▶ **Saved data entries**
== Segment start ==
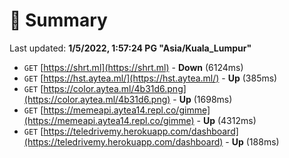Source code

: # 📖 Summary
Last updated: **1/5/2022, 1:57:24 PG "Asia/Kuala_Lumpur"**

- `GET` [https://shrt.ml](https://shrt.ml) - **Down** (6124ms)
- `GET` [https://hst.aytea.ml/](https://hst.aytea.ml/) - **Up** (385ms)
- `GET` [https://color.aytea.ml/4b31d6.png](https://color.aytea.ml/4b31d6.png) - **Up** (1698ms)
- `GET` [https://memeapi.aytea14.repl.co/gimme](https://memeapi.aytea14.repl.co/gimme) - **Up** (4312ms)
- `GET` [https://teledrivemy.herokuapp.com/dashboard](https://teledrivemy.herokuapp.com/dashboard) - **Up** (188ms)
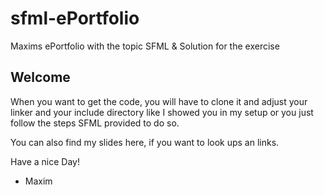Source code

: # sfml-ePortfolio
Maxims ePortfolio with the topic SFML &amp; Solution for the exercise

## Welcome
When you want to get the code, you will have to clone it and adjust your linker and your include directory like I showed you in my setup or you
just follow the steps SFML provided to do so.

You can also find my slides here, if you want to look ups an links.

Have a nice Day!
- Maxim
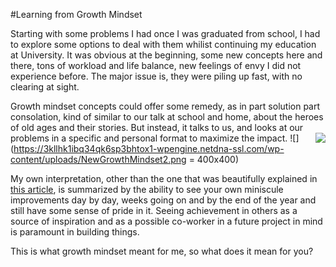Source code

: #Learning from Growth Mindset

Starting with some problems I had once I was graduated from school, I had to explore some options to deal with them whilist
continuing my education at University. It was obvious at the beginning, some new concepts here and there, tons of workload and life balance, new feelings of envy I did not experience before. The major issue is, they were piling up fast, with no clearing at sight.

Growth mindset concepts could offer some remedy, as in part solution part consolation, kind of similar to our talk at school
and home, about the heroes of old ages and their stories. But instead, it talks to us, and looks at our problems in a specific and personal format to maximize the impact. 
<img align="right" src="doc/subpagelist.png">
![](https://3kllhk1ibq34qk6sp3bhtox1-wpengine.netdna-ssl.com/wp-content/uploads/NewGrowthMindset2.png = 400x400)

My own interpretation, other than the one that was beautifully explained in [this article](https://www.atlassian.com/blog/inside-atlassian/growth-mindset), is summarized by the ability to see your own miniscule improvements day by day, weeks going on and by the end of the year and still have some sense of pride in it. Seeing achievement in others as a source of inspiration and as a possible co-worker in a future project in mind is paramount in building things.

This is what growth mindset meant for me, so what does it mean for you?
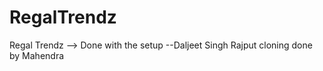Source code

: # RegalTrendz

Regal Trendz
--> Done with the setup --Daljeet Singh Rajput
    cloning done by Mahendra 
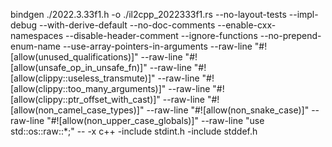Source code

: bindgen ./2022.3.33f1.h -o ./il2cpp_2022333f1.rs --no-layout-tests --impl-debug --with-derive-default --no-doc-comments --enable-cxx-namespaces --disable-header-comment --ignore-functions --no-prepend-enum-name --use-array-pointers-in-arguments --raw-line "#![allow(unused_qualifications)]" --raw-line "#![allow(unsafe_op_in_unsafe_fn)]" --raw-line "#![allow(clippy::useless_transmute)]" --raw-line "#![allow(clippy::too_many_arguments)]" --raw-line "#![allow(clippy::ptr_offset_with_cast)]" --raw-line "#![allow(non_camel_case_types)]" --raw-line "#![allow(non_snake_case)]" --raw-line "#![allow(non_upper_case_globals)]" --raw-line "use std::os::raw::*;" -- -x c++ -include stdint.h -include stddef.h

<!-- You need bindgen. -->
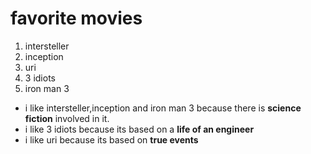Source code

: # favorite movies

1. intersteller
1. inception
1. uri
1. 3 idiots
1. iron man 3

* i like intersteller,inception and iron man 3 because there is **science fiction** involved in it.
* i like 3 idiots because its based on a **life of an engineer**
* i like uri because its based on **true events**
== Segment end ==
== Segment start ==
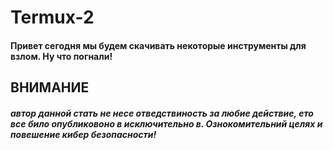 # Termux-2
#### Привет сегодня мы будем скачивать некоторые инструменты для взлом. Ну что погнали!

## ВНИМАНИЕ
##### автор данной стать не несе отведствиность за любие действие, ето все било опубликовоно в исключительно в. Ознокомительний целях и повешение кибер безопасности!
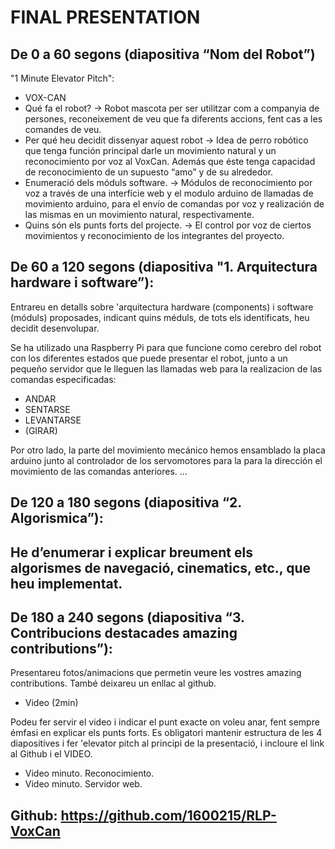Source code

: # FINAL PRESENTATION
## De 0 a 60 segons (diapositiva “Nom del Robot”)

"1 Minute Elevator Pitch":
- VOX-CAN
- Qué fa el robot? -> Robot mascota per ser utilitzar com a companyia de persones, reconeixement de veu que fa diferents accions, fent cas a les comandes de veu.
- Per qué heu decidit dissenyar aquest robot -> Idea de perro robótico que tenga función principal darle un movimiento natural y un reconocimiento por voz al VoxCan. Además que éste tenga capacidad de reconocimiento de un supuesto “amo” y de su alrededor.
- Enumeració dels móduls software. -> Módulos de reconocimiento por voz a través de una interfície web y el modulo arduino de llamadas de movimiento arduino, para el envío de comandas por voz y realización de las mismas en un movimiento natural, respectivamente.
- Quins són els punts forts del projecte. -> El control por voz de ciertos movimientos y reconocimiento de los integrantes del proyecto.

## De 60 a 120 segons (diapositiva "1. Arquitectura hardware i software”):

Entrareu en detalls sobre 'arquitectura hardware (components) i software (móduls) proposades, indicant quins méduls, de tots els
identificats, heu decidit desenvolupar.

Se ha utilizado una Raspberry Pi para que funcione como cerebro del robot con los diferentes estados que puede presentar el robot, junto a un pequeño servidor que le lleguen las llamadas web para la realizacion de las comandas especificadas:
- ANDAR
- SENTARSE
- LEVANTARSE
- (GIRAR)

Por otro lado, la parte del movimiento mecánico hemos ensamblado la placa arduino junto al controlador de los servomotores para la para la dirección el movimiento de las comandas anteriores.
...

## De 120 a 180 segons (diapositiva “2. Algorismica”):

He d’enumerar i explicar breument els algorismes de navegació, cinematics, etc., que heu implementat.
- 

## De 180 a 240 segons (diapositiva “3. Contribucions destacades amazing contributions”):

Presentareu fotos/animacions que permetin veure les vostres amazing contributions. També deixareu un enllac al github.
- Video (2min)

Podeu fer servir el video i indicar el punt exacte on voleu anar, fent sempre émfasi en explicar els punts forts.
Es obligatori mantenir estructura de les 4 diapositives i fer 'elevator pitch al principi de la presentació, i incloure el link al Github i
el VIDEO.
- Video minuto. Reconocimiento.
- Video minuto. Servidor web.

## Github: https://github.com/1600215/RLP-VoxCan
== Segment end ==
▶ **What to produce**
Locate the lines above that hold the word "móduls". Show every one of them.

▶ **Result of this exercise**
- Enumeració dels móduls software. -> Módulos de reconocimiento por voz a través de una interfície web y el modulo arduino de llamadas de movimiento arduino, para el envío de comandas por voz y realización de las mismas en un movimiento natural, respectivamente.
Entrareu en detalls sobre 'arquitectura hardware (components) i software (móduls) proposades, indicant quins méduls, de tots els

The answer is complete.